Exercise details> Copy the lines below that contain "methods".

==== Supplied material

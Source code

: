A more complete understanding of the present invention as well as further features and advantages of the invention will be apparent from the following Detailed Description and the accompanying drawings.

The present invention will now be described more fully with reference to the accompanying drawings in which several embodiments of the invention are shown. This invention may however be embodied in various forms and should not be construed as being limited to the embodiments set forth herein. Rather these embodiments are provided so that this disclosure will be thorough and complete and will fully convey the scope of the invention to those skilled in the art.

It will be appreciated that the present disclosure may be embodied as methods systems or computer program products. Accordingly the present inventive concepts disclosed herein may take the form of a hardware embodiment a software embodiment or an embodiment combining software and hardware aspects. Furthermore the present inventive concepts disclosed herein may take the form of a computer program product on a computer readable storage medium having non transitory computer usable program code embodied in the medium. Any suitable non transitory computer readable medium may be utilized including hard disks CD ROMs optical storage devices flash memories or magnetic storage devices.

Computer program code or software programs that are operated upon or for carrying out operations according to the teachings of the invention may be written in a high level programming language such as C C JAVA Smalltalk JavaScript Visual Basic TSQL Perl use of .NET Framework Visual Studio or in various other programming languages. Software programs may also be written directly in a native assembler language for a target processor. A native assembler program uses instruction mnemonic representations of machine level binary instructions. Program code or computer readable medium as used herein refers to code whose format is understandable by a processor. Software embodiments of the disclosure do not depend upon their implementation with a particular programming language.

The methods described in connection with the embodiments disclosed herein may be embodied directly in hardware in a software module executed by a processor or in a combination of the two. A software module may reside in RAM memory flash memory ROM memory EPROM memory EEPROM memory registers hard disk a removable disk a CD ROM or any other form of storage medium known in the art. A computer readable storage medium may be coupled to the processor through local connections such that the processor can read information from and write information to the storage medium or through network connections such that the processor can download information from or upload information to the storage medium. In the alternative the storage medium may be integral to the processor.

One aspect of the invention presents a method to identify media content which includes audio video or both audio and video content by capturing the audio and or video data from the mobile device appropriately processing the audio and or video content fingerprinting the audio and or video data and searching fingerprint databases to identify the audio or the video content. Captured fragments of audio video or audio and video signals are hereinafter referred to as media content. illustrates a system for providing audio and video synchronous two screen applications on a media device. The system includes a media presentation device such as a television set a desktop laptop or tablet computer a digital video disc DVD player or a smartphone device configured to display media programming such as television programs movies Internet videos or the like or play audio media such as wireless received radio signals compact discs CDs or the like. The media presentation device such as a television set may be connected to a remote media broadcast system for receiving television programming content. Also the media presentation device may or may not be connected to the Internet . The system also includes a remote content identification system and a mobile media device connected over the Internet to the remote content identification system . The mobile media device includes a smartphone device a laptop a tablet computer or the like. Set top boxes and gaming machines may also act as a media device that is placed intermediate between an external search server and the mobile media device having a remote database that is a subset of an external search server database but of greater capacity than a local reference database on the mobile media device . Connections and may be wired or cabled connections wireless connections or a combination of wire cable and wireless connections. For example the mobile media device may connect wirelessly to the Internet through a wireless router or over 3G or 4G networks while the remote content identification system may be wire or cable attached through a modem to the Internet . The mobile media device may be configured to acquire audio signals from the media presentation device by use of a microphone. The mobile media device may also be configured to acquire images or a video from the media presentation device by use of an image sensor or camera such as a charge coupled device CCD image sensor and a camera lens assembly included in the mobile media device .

========

Your response>
It will be appreciated that the present disclosure may be embodied as methods systems or computer program products. Accordingly the present inventive concepts disclosed herein may take the form of a hardware embodiment a software embodiment or an embodiment combining software and hardware aspects. Furthermore the present inventive concepts disclosed herein may take the form of a computer program product on a computer readable storage medium having non transitory computer usable program code embodied in the medium. Any suitable non transitory computer readable medium may be utilized including hard disks CD ROMs optical storage devices flash memories or magnetic storage devices.
The methods described in connection with the embodiments disclosed herein may be embodied directly in hardware in a software module executed by a processor or in a combination of the two. A software module may reside in RAM memory flash memory ROM memory EPROM memory EEPROM memory registers hard disk a removable disk a CD ROM or any other form of storage medium known in the art. A computer readable storage medium may be coupled to the processor through local connections such that the processor can read information from and write information to the storage medium or through network connections such that the processor can download information from or upload information to the storage medium. In the alternative the storage medium may be integral to the processor.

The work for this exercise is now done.